* Task description: Leaving out every image, restate all the records word for word.

═══ Material to process

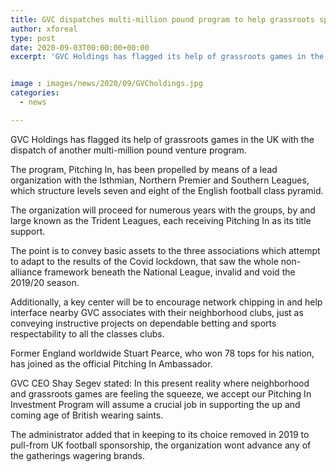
 ```yaml
---
title: GVC dispatches multi-million pound program to help grassroots sports
author: xforeal 
type: post
date: 2020-09-03T00:00:00+00:00
excerpt: 'GVC Holdings has flagged its help of grassroots games in the UK with the dispatch of another multi-million pound venture programme '


image : images/news/2020/09/GVCholdings.jpg
categories:
  - news

---
```

GVC Holdings has flagged its help of grassroots games in the UK with the dispatch of another multi-million pound venture program. 

The program, Pitching In, has been propelled by means of a lead organization with the Isthmian, Northern Premier and Southern Leagues, which structure levels seven and eight of the English football class pyramid. 

The organization will proceed for numerous years with the groups, by and large known as the Trident Leagues, each receiving Pitching In as its title support. 

The point is to convey basic assets to the three associations which attempt to adapt to the results of the Covid lockdown, that saw the whole non-alliance framework beneath the National League, invalid and void the 2019/20 season. 

Additionally, a key center will be to encourage network chipping in and help interface nearby GVC associates with their neighborhood clubs, just as conveying instructive projects on dependable betting and sports respectability to all the classes clubs. 

Former England worldwide Stuart Pearce, who won 78 tops for his nation, has joined as the official Pitching In Ambassador. 

GVC CEO Shay Segev stated: In this present reality where neighborhood and grassroots games are feeling the squeeze, we accept our Pitching In Investment Program will assume a crucial job in supporting the up and coming age of British wearing saints. 

The administrator added that in keeping to its choice removed in 2019 to pull-from UK football sponsorship, the organization wont advance any of the gatherings wagering brands.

══════

* Result for this task:
 ```yaml
---
title: GVC dispatches multi-million pound program to help grassroots sports
author: xforeal 
type: post
date: 2020-09-03T00:00:00+00:00
excerpt: 'GVC Holdings has flagged its help of grassroots games in the UK with the dispatch of another multi-million pound venture programme '


image : images/news/2020/09/GVCholdings.jpg
categories:
  - news

---
```

GVC Holdings has flagged its help of grassroots games in the UK with the dispatch of another multi-million pound venture program. 

The program, Pitching In, has been propelled by means of a lead organization with the Isthmian, Northern Premier and Southern Leagues, which structure levels seven and eight of the English football class pyramid. 

The organization will proceed for numerous years with the groups, by and large known as the Trident Leagues, each receiving Pitching In as its title support. 

The point is to convey basic assets to the three associations which attempt to adapt to the results of the Covid lockdown, that saw the whole non-alliance framework beneath the National League, invalid and void the 2019/20 season. 

Additionally, a key center will be to encourage network chipping in and help interface nearby GVC associates with their neighborhood clubs, just as conveying instructive projects on dependable betting and sports respectability to all the classes clubs. 

Former England worldwide Stuart Pearce, who won 78 tops for his nation, has joined as the official Pitching In Ambassador. 

GVC CEO Shay Segev stated: In this present reality where neighborhood and grassroots games are feeling the squeeze, we accept our Pitching In Investment Program will assume a crucial job in supporting the up and coming age of British wearing saints. 

The administrator added that in keeping to its choice removed in 2019 to pull-from UK football sponsorship, the organization wont advance any of the gatherings wagering brands.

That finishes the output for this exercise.